According to the Central Bank of Kenya, the maximum loan maturity period in the mortgage context is 20 years; but as of 2019, the average period offered by most lenders was 11.3 years.
Adjustable or variable rate mortgages
Here, the interest rate changes over the loan’s duration. Some adjustable-rate mortgages run on a fixed rate for a given period before it begins to fluctuate. Such a fluctuation is necessitated by spontaneous changes in the market rates, which affect the borrower’s monthly payment and interest.
The interest rates on variable-rate mortgages get reviewed and adjusted at specified times. The review and adjustment largely depend on the mortgage lender, but typically, it happens yearly or after every six months.
Some lenders have a rate cap specifying the maximum amount that a borrower may pay every month. It is, therefore, essential for you to do your math well to ensure that your income streams can handle any variations up that cap.
It would be wise not to consider the prospects of selling your home or refinancing your mortgage before it resets since personal finances or the market conditions could change.
Variable rate mortgages rank among the most preferred types of mortgages in Kenya
Advantages of variable rate mortgages
Some of the advantages that come with this mortgage type include;
- You can make changes without facing the risk of penalty.

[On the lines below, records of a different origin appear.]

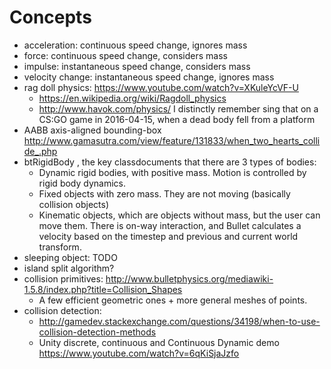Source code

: # Concepts

-   acceleration: continuous speed change, ignores mass
-   force: continuous speed change, considers mass
-   impulse: instantaneous speed change, considers mass
-   velocity change: instantaneous speed change, ignores mass
-   rag doll physics: https://www.youtube.com/watch?v=XKuleYcVF-U
    - https://en.wikipedia.org/wiki/Ragdoll_physics
    - http://www.havok.com/physics/
    I distinctly remember sing that on a CS:GO game in 2016-04-15, when a dead body fell from a platform
-   AABB axis-aligned bounding-box http://www.gamasutra.com/view/feature/131833/when_two_hearts_collide_.php
-   btRigidBody , the key classdocuments that there are 3 types of bodies:
    - Dynamic rigid bodies, with positive mass. Motion is controlled by rigid body dynamics.
    - Fixed objects with zero mass. They are not moving (basically collision objects)
    - Kinematic objects, which are objects without mass, but the user can move them. There is on-way interaction, and Bullet calculates a velocity based on the timestep and previous and current world transform.
-   sleeping object: TODO
-   island split algorithm?
-   collision primitives: <http://www.bulletphysics.org/mediawiki-1.5.8/index.php?title=Collision_Shapes>
    - A few efficient geometric ones + more general meshes of points.
-   collision detection:
    - http://gamedev.stackexchange.com/questions/34198/when-to-use-collision-detection-methods
    - Unity discrete, continuous and Continuous Dynamic demo https://www.youtube.com/watch?v=6qKiSjaJzfo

Such changes may include changing the loan terms or paying off the loan earlier.
- You will enjoy a lower fixed rate during the initial years of the loan.

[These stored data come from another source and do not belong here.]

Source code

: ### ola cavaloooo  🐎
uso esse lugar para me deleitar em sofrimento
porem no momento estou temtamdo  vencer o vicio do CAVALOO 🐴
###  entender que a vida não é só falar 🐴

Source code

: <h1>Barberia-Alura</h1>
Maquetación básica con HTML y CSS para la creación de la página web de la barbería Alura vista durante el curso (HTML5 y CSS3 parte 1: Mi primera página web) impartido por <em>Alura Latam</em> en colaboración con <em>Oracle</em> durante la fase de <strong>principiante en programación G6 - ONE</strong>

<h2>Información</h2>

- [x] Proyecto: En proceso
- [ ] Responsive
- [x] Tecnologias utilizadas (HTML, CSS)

- You can consolidate additional debt into a floating rate loan.
One high risk that characterizes this type of mortgage is that the interest rates may shoot considerably over the loan’s lifespan. If the borrower’s income streams are not steady, such increases may cause them to default and eventually lose the home through foreclosure.
This will be a great option if you plan to refinance before the loan resets. Remember, variable-rate mortgages’ interest rates are typically lower than the fixed rates during the loan’s formative years. This means that you could save more on interest payments in the early years of homeownership.

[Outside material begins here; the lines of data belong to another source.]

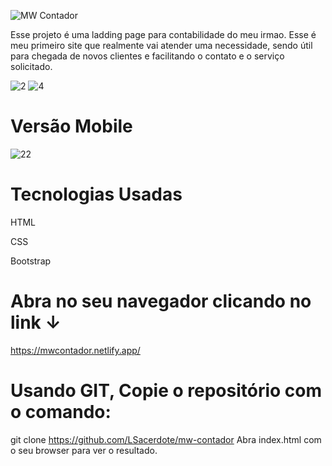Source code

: ![MW Contador](https://user-images.githubusercontent.com/107942374/222155362-0c4c46b4-b3fa-4a87-a604-c966964758ad.png)

Esse projeto é uma ladding page para contabilidade do meu  irmao.
Esse é meu primeiro site que realmente vai atender uma necessidade, sendo útil para chegada de novos clientes e facilitando o contato e o serviço solicitado.

![2](https://user-images.githubusercontent.com/107942374/222154800-3b2a3f22-04b8-484c-97b3-95bf94ec5e46.png)
![4](https://user-images.githubusercontent.com/107942374/222154839-5ff6c8e0-fb2e-4451-9a9b-192243ba0256.png)

# Versão Mobile
![22](https://user-images.githubusercontent.com/107942374/222155970-417be745-e3c2-44db-a424-8ade03986f2c.png)

# Tecnologias Usadas
HTML

CSS

Bootstrap
 


# Abra no seu navegador clicando no link  ↓
https://mwcontador.netlify.app/


# Usando GIT, Copie o repositório com o comando:
git clone https://github.com/LSacerdote/mw-contador
Abra index.html com o seu browser para ver o resultado.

The choice of a mortgage loan largely depends on your financial situation. This comprises factors like your income streams, credit history, credit score, employment stability, and financial goals.
While making such a decision may be confusing, a one-on-one session with mortgage lenders can help mitigate its complexity. They will, for example, help you settle for your ideal product, having understood all the requirements for qualification.
For the best outcomes, it is crucial to do a thorough comparison of all the deals on offer, considering all the mortgage aspects, including the type of loan, its requirements, fees, interest rates, payment flexibility, potential penalties, and more.